“Go on,” said she, calmly. And her fingers never trembled as they held the brush.
“I confess I do envy that tranquil spirit of yours,” said he, bitterly. “It is such a triumph to be calm, cold, and impassive at a moment when others feel their reason tottering and their brain a chaos.”
“There is nothing so easy, sir,” said she, proudly. “All that I can boast of is not to have indulged in illusions which seem to have a charm for you. You say you want explicit-ness. You shall have it. There was one condition on which I offered you my friendship and my advice. You accepted the bargain, and we were friends. After a while you came and said that you rued your compact; that you discovered your feelings for me went further; that mere friendship, as you phrased it, would not suffice—”
“I told you, rather,” broke he in, “that I wished to put that feeling to the last test, by linking your fortune with my own forever.”

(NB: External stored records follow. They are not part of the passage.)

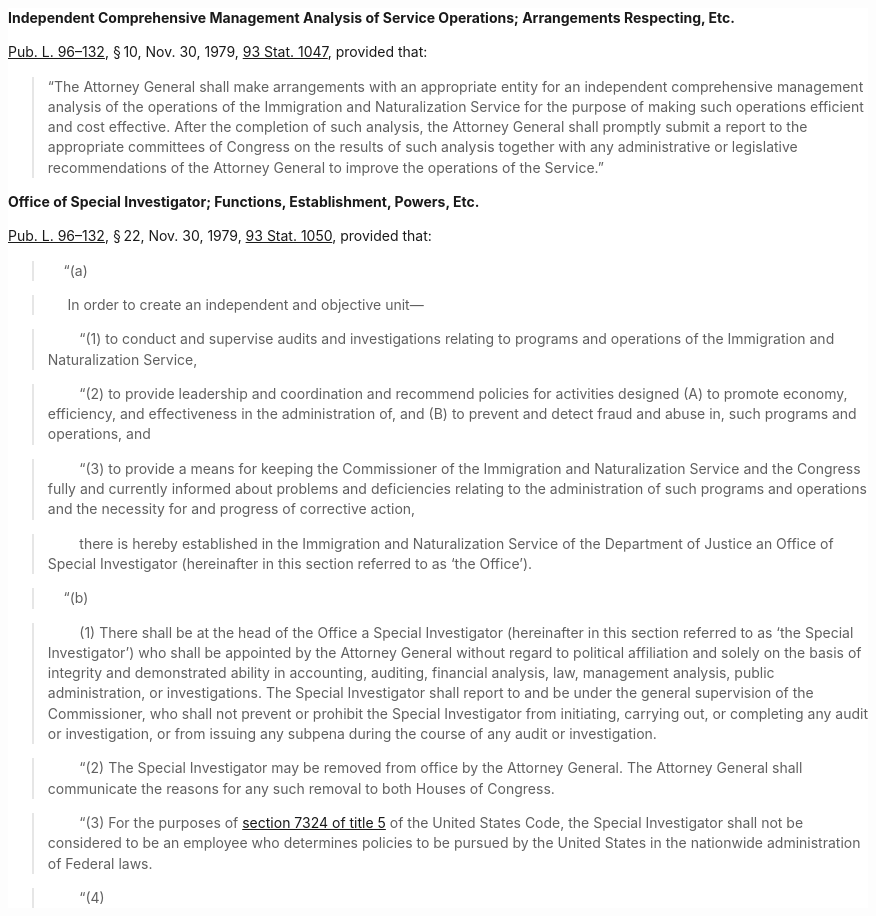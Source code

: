  __Independent Comprehensive Management Analysis of Service Operations; Arrangements Respecting, Etc.__ 

[Pub. L. 96–132][/us/pl/96/132], § 10, Nov. 30, 1979, [93 Stat. 1047][/us/stat/93/1047], provided that: 

> “The Attorney General shall make arrangements with an appropriate entity for an independent comprehensive management analysis of the operations of the Immigration and Naturalization Service for the purpose of making such operations efficient and cost effective. After the completion of such analysis, the Attorney General shall promptly submit a report to the appropriate committees of Congress on the results of such analysis together with any administrative or legislative recommendations of the Attorney General to improve the operations of the Service.”

 __Office of Special Investigator; Functions, Establishment, Powers, Etc.__ 

[Pub. L. 96–132][/us/pl/96/132], § 22, Nov. 30, 1979, [93 Stat. 1050][/us/stat/93/1050], provided that:

>     “(a)

>      In order to create an independent and objective unit—

>         “(1) to conduct and supervise audits and investigations relating to programs and operations of the Immigration and Naturalization Service,

>         “(2) to provide leadership and coordination and recommend policies for activities designed (A) to promote economy, efficiency, and effectiveness in the administration of, and (B) to prevent and detect fraud and abuse in, such programs and operations, and

>         “(3) to provide a means for keeping the Commissioner of the Immigration and Naturalization Service and the Congress fully and currently informed about problems and deficiencies relating to the administration of such programs and operations and the necessity for and progress of corrective action,

>         there is hereby established in the Immigration and Naturalization Service of the Department of Justice an Office of Special Investigator (hereinafter in this section referred to as ‘the Office’).

>     “(b)

>         (1) There shall be at the head of the Office a Special Investigator (hereinafter in this section referred to as ‘the Special Investigator’) who shall be appointed by the Attorney General without regard to political affiliation and solely on the basis of integrity and demonstrated ability in accounting, auditing, financial analysis, law, management analysis, public administration, or investigations. The Special Investigator shall report to and be under the general supervision of the Commissioner, who shall not prevent or prohibit the Special Investigator from initiating, carrying out, or completing any audit or investigation, or from issuing any subpena during the course of any audit or investigation.

>         “(2) The Special Investigator may be removed from office by the Attorney General. The Attorney General shall communicate the reasons for any such removal to both Houses of Congress.

>         “(3) For the purposes of [section 7324 of title 5][/us/usc/t5/s7324] of the United States Code, the Special Investigator shall not be considered to be an employee who determines policies to be pursued by the United States in the nationwide administration of Federal laws.

>         “(4)


[/us/act/1903-02-14/ch552]: https://publicdocs.github.io/go/links?ns=uslm&ref=%2Fus%2Fact%2F1903-02-14%2Fch552
[/us/stat/32/826]: https://publicdocs.github.io/go/links?ns=uslm&ref=%2Fus%2Fstat%2F32%2F826
[/us/act/1906-06-29/ch3592]: https://publicdocs.github.io/go/links?ns=uslm&ref=%2Fus%2Fact%2F1906-06-29%2Fch3592
[/us/stat/34/596]: https://publicdocs.github.io/go/links?ns=uslm&ref=%2Fus%2Fstat%2F34%2F596
[/us/act/1913-03-04/ch141]: https://publicdocs.github.io/go/links?ns=uslm&ref=%2Fus%2Fact%2F1913-03-04%2Fch141
[/us/stat/37/737]: https://publicdocs.github.io/go/links?ns=uslm&ref=%2Fus%2Fstat%2F37%2F737
[/us/stat/54/1238]: https://publicdocs.github.io/go/links?ns=uslm&ref=%2Fus%2Fstat%2F54%2F1238
[/us/usc/t5/s342]: https://publicdocs.github.io/go/links?ns=uslm&ref=%2Fus%2Fusc%2Ft5%2Fs342
[/us/pl/89/554]: https://publicdocs.github.io/go/links?ns=uslm&ref=%2Fus%2Fpl%2F89%2F554
[/us/stat/80/378]: https://publicdocs.github.io/go/links?ns=uslm&ref=%2Fus%2Fstat%2F80%2F378
[/us/pl/106/313/tII]: https://publicdocs.github.io/go/links?ns=uslm&ref=%2Fus%2Fpl%2F106%2F313%2FtII
[/us/stat/114/1262]: https://publicdocs.github.io/go/links?ns=uslm&ref=%2Fus%2Fstat%2F114%2F1262
[/us/stat/87/1091]: https://publicdocs.github.io/go/links?ns=uslm&ref=%2Fus%2Fstat%2F87%2F1091
[/us/pl/93/253]: https://publicdocs.github.io/go/links?ns=uslm&ref=%2Fus%2Fpl%2F93%2F253
[/us/stat/88/50]: https://publicdocs.github.io/go/links?ns=uslm&ref=%2Fus%2Fstat%2F88%2F50
[/us/stat/64/1261]: https://publicdocs.github.io/go/links?ns=uslm&ref=%2Fus%2Fstat%2F64%2F1261
[/us/usc/t6/s291/a]: https://publicdocs.github.io/go/links?ns=uslm&ref=%2Fus%2Fusc%2Ft6%2Fs291%2Fa
[/us/usc/t6/s251]: https://publicdocs.github.io/go/links?ns=uslm&ref=%2Fus%2Fusc%2Ft6%2Fs251
[/us/usc/t6/s542]: https://publicdocs.github.io/go/links?ns=uslm&ref=%2Fus%2Fusc%2Ft6%2Fs542
[/us/usc/t6/s271/b]: https://publicdocs.github.io/go/links?ns=uslm&ref=%2Fus%2Fusc%2Ft6%2Fs271%2Fb
[/us/usc/t6/s341/b/2]: https://publicdocs.github.io/go/links?ns=uslm&ref=%2Fus%2Fusc%2Ft6%2Fs341%2Fb%2F2
[/us/usc/t6/s279/a]: https://publicdocs.github.io/go/links?ns=uslm&ref=%2Fus%2Fusc%2Ft6%2Fs279%2Fa
[/us/usc/t6/s275/b/2]: https://publicdocs.github.io/go/links?ns=uslm&ref=%2Fus%2Fusc%2Ft6%2Fs275%2Fb%2F2
[/us/usc/t6/s279]: https://publicdocs.github.io/go/links?ns=uslm&ref=%2Fus%2Fusc%2Ft6%2Fs279
[/us/usc/t6/s279/f/3]: https://publicdocs.github.io/go/links?ns=uslm&ref=%2Fus%2Fusc%2Ft6%2Fs279%2Ff%2F3
[/us/pl/96/132]: https://publicdocs.github.io/go/links?ns=uslm&ref=%2Fus%2Fpl%2F96%2F132
[/us/stat/93/1047]: https://publicdocs.github.io/go/links?ns=uslm&ref=%2Fus%2Fstat%2F93%2F1047
[/us/pl/96/132]: https://publicdocs.github.io/go/links?ns=uslm&ref=%2Fus%2Fpl%2F96%2F132
[/us/stat/93/1050]: https://publicdocs.github.io/go/links?ns=uslm&ref=%2Fus%2Fstat%2F93%2F1050
[/us/usc/t5/s7324]: https://publicdocs.github.io/go/links?ns=uslm&ref=%2Fus%2Fusc%2Ft5%2Fs7324
[/us/pl/95/452]: https://publicdocs.github.io/go/links?ns=uslm&ref=%2Fus%2Fpl%2F95%2F452
[/us/usc/t5/s5316]: https://publicdocs.github.io/go/links?ns=uslm&ref=%2Fus%2Fusc%2Ft5%2Fs5316
[/us/act/1882-08-03/ch376]: https://publicdocs.github.io/go/links?ns=uslm&ref=%2Fus%2Fact%2F1882-08-03%2Fch376
[/us/stat/22/214]: https://publicdocs.github.io/go/links?ns=uslm&ref=%2Fus%2Fstat%2F22%2F214
[/us/act/1887-02-23/ch220]: https://publicdocs.github.io/go/links?ns=uslm&ref=%2Fus%2Fact%2F1887-02-23%2Fch220
[/us/stat/24/415]: https://publicdocs.github.io/go/links?ns=uslm&ref=%2Fus%2Fstat%2F24%2F415
[/us/act/1891-03-03/ch551]: https://publicdocs.github.io/go/links?ns=uslm&ref=%2Fus%2Fact%2F1891-03-03%2Fch551
[/us/stat/26/1087]: https://publicdocs.github.io/go/links?ns=uslm&ref=%2Fus%2Fstat%2F26%2F1087
[/us/act/1895-03-02/ch177]: https://publicdocs.github.io/go/links?ns=uslm&ref=%2Fus%2Fact%2F1895-03-02%2Fch177
[/us/stat/28/780]: https://publicdocs.github.io/go/links?ns=uslm&ref=%2Fus%2Fstat%2F28%2F780
[/us/act/1903-02-14/ch552]: https://publicdocs.github.io/go/links?ns=uslm&ref=%2Fus%2Fact%2F1903-02-14%2Fch552
[/us/stat/32/825]: https://publicdocs.github.io/go/links?ns=uslm&ref=%2Fus%2Fstat%2F32%2F825
[/us/act/1906-06-29/ch3592]: https://publicdocs.github.io/go/links?ns=uslm&ref=%2Fus%2Fact%2F1906-06-29%2Fch3592
[/us/stat/34/596]: https://publicdocs.github.io/go/links?ns=uslm&ref=%2Fus%2Fstat%2F34%2F596
[/us/act/1913-03-04/ch141]: https://publicdocs.github.io/go/links?ns=uslm&ref=%2Fus%2Fact%2F1913-03-04%2Fch141
[/us/stat/37/736]: https://publicdocs.github.io/go/links?ns=uslm&ref=%2Fus%2Fstat%2F37%2F736
[/us/usc/t5/s901]: https://publicdocs.github.io/go/links?ns=uslm&ref=%2Fus%2Fusc%2Ft5%2Fs901
[/us/stat/54/1238]: https://publicdocs.github.io/go/links?ns=uslm&ref=%2Fus%2Fstat%2F54%2F1238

“Very well, I accept that version. You offered to make me your wife, and in return, I asked you to retract your words,—to suffer our relations to continue on their old footing, nor subject me to the necessity of an explanation painful to both of us. For a while you consented; now you seem impatient at your concession, and ask me to resume the subject. Be it so, but for the last time.”
Massingbred's cheeks grew deadly pale, but he never uttered a word.
After a second's pause, she resumed: “Your affections are less engaged in this case than you think. You would make me your wife just as you would do anything else that gave a bold defiance to the world, to show a consciousness of your own power, to break down any obstacle, and make the prejudices or opinions of society give way before you. You have energy and self-esteem enough to make this succeed. Your wife—albeit the steward's daughter—the governess! would be received, invited, visited, and the rest of it; and so far as you were concerned the triumph would be complete. Now, however, turn a little attention to the other side of the medal. What is to requite me for all this courtesy on sufferance, all this mockery of consideration? Where am I to find my friendships, where even discover my duties? You only know of one kind of pride, that of station and social eminence. I can tell you there is another, loftier far,—the consciousness that no inequality of position can obliterate, what I feel and know in myself of superiority to those fine ladies whose favorable notice you would entreat for me. Smile at the vanity of this declaration if you like, sir, but, at least, own that I am consistent; for I am prouder in the independence of my present dependence than I should be in all the state of Mr. Massingbred's wife. You can see, therefore, that I could not accept this change as the great elevation you would deem it. You would be stooping to raise one who could never persuade herself that she was exalted. I am well aware that inequality of one sort or another is the condition of most marriages. The rank of one compensates for the wealth of the other. Here it is affluence and age, there it is beauty and poverty. People treat the question in a good commercial spirit, and balance the profit and loss like tradesfolk; but even in this sense our compact would be impossible, since you would endow me with what has no value in my eyes, and I, worse off still, have absolutely nothing to give in return.”
“Give me your love, dearest Kate,” cried he, “and, supported by that, you shall see that I deserve it. Believe me, it is your own proud spirit that exaggerates the difficulties that would await us in society.”
“I should scorn myself if I thought of them,” broke she in, haughtily; “and remember, sir, these are not the words of one who speaks in ignorance. I, too, have seen that great world, on which your affections are so fixed. I have mixed with it, and know it. Notwithstanding all the cant of moralists, I do not believe it to be more hollow or more heartless than other classes. Its great besetting sin is not of self-growth, for it comes of the slavish adulation offered by those beneath it,—the grovelling worship of the would-be fine folk, who would leave friends and home and hearth to be admitted even to the antechambers of the great. They who offer up this incense are in my eyes far more despicable than they who accept the sacrifice; but I would not cast my lot with either. Do not smile, sir, as if these were high-flown sentiments; they are the veriest commonplaces of one who loves commonplace, who neither seeks affections with coronets nor friendships in gold coaches, but who would still less be of that herd—mute, astonished, and awe-struck—who worship them!”
“You deem me, then, deficient in this same independence of spirit?” cried Massingbred, half indignantly.